**WHAT THIS TASK INVOLVES:** Pull each line with the string "danych" from the entries.

**TASK MATERIAL:**
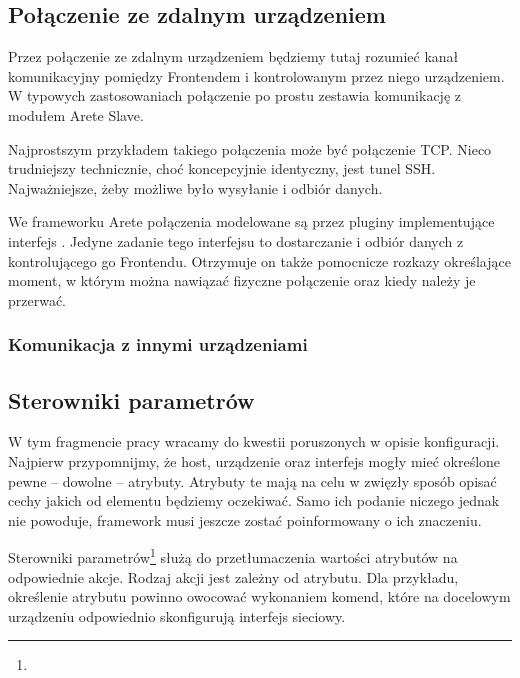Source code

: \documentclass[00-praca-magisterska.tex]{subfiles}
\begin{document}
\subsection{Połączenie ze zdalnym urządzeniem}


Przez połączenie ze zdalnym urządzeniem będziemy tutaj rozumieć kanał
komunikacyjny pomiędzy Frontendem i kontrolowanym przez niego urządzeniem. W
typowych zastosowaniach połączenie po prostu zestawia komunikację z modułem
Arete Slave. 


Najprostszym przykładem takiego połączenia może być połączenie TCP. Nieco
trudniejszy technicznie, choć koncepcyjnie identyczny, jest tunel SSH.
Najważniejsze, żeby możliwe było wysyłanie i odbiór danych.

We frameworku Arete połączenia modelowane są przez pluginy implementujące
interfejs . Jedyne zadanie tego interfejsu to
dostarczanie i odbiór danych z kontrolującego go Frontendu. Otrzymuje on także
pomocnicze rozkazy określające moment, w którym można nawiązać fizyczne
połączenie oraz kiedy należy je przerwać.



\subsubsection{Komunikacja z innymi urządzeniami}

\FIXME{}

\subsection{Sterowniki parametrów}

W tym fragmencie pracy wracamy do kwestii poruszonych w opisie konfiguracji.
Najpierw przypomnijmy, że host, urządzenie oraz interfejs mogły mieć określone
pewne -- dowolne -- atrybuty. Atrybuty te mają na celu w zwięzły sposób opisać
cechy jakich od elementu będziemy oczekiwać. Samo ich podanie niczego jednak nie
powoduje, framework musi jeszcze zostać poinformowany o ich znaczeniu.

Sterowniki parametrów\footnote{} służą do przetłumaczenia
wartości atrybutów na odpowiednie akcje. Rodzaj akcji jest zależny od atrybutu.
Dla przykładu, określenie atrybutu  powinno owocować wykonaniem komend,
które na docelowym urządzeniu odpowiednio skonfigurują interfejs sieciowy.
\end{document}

**EXERCISE SOLUTION:**
Najważniejsze, żeby możliwe było wysyłanie i odbiór danych.
dostarczanie i odbiór danych z kontrolującego go Frontendu. Otrzymuje on także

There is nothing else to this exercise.